Data supplied:
--- START ---

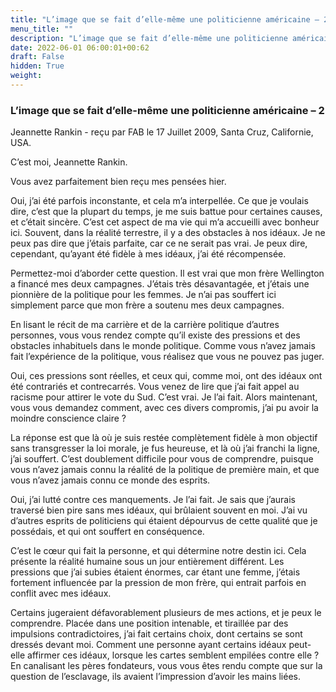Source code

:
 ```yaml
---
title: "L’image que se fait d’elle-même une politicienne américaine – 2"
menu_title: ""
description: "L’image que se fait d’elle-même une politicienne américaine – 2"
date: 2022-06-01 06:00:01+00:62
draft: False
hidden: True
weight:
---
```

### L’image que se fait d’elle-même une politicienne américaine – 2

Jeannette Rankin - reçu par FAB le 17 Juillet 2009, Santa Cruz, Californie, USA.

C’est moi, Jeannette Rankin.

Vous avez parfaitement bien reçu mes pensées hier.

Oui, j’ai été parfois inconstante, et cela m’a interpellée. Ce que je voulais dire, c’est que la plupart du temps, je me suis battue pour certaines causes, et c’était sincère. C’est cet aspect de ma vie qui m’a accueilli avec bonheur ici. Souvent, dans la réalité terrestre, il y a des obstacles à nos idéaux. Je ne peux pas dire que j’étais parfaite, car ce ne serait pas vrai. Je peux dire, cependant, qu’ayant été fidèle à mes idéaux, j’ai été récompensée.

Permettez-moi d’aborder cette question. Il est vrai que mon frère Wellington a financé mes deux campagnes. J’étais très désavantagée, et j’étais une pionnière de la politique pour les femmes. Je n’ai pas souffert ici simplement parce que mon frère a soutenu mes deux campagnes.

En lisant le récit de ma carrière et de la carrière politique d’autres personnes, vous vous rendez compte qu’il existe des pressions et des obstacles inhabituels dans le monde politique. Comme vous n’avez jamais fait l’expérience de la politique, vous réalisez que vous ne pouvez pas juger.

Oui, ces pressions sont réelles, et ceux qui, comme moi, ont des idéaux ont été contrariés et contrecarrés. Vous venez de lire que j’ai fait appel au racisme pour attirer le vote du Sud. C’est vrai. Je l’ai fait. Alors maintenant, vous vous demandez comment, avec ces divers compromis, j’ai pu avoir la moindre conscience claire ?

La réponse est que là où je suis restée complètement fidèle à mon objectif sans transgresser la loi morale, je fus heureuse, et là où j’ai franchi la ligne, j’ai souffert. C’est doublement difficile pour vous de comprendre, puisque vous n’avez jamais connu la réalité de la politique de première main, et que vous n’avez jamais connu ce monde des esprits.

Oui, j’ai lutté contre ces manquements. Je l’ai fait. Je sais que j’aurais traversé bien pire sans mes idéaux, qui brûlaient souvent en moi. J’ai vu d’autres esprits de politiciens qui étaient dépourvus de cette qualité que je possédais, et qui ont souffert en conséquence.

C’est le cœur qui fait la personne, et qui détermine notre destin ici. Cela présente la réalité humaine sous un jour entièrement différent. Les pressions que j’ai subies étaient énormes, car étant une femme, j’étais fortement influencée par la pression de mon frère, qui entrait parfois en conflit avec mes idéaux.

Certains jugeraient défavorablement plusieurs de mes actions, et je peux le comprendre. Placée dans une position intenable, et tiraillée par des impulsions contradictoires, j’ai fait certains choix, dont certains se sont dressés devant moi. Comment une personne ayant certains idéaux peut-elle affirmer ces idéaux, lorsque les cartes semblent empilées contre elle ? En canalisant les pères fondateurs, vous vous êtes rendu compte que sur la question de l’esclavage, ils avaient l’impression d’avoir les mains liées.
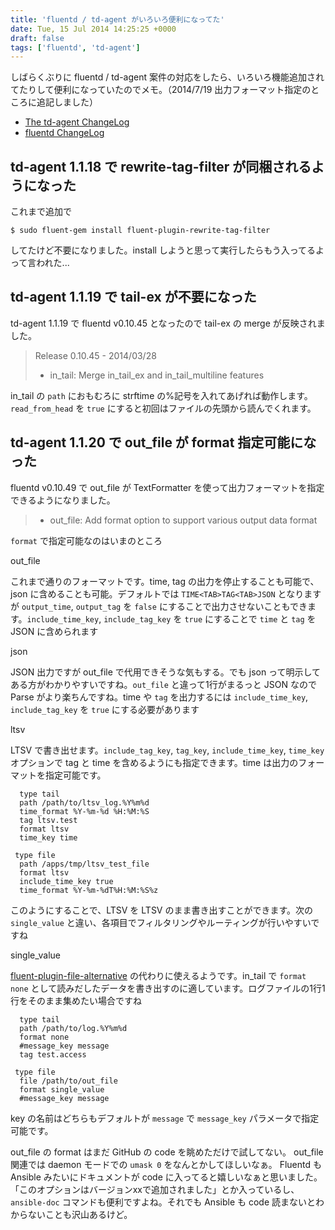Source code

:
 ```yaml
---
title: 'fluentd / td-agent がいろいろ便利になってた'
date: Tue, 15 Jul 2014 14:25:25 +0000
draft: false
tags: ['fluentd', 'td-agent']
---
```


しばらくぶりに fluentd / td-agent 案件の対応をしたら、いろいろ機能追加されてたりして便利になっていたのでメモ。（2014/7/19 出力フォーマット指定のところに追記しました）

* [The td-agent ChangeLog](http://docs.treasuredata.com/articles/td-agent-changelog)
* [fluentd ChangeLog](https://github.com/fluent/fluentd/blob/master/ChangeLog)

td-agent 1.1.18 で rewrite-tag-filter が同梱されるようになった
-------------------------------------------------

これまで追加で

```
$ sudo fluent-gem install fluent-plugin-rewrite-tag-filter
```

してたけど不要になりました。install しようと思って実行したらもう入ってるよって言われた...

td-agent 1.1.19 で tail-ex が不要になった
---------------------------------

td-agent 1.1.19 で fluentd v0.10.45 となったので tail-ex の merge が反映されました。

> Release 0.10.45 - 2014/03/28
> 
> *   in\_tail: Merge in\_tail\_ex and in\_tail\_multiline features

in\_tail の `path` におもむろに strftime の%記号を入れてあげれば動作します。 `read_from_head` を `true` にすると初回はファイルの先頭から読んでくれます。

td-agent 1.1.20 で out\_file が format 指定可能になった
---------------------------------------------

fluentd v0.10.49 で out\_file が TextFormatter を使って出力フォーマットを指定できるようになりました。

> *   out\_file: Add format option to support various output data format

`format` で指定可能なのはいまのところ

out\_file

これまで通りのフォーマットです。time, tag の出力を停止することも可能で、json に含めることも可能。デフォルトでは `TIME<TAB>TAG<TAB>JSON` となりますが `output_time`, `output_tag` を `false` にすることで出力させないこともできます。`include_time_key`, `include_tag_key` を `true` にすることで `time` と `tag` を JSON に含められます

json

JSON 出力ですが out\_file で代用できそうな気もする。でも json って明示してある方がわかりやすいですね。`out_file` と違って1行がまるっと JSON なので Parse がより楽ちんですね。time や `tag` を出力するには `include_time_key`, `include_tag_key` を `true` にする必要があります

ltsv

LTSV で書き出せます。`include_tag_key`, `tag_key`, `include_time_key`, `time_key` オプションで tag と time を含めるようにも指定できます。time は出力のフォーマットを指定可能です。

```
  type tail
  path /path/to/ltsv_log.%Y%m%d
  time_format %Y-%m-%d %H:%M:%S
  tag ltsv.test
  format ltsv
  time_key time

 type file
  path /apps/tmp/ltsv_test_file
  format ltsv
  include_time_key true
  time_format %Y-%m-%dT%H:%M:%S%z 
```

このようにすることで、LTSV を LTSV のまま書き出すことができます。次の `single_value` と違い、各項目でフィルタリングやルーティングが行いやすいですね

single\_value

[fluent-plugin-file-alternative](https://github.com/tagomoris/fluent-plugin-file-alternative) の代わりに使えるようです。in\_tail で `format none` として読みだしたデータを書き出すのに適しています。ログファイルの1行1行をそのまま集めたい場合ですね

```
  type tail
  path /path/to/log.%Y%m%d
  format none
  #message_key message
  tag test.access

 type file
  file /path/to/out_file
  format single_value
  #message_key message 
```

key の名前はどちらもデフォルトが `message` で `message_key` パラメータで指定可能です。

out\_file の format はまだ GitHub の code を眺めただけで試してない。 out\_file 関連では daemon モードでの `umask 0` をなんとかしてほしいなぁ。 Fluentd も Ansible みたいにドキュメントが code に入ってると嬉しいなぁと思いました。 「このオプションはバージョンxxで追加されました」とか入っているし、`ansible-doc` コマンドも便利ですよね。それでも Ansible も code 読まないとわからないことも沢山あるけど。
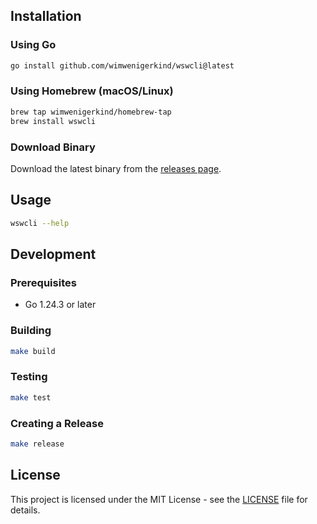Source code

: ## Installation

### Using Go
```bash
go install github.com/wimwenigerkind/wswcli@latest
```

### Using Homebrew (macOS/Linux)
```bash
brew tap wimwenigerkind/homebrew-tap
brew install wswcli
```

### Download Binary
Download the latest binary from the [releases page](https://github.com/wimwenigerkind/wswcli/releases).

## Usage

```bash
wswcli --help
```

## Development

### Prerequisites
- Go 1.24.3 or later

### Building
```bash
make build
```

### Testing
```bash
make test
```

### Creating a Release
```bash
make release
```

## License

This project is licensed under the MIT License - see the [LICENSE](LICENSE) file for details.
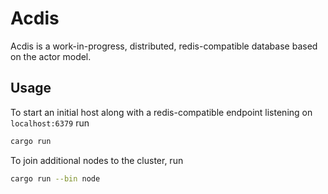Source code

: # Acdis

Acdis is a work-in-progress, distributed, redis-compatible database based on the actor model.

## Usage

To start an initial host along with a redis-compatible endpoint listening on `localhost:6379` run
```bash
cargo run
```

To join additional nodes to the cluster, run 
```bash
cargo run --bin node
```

--- END ---

Task brief: Output the lines above exactly, but only those between the line holding "Permettez-moi d’aborder cette" and the line holding "Oui, ces pressions", inclusive.

Result of this exercise:
Permettez-moi d’aborder cette question. Il est vrai que mon frère Wellington a financé mes deux campagnes. J’étais très désavantagée, et j’étais une pionnière de la politique pour les femmes. Je n’ai pas souffert ici simplement parce que mon frère a soutenu mes deux campagnes.

En lisant le récit de ma carrière et de la carrière politique d’autres personnes, vous vous rendez compte qu’il existe des pressions et des obstacles inhabituels dans le monde politique. Comme vous n’avez jamais fait l’expérience de la politique, vous réalisez que vous ne pouvez pas juger.

Oui, ces pressions sont réelles, et ceux qui, comme moi, ont des idéaux ont été contrariés et contrecarrés. Vous venez de lire que j’ai fait appel au racisme pour attirer le vote du Sud. C’est vrai. Je l’ai fait. Alors maintenant, vous vous demandez comment, avec ces divers compromis, j’ai pu avoir la moindre conscience claire ?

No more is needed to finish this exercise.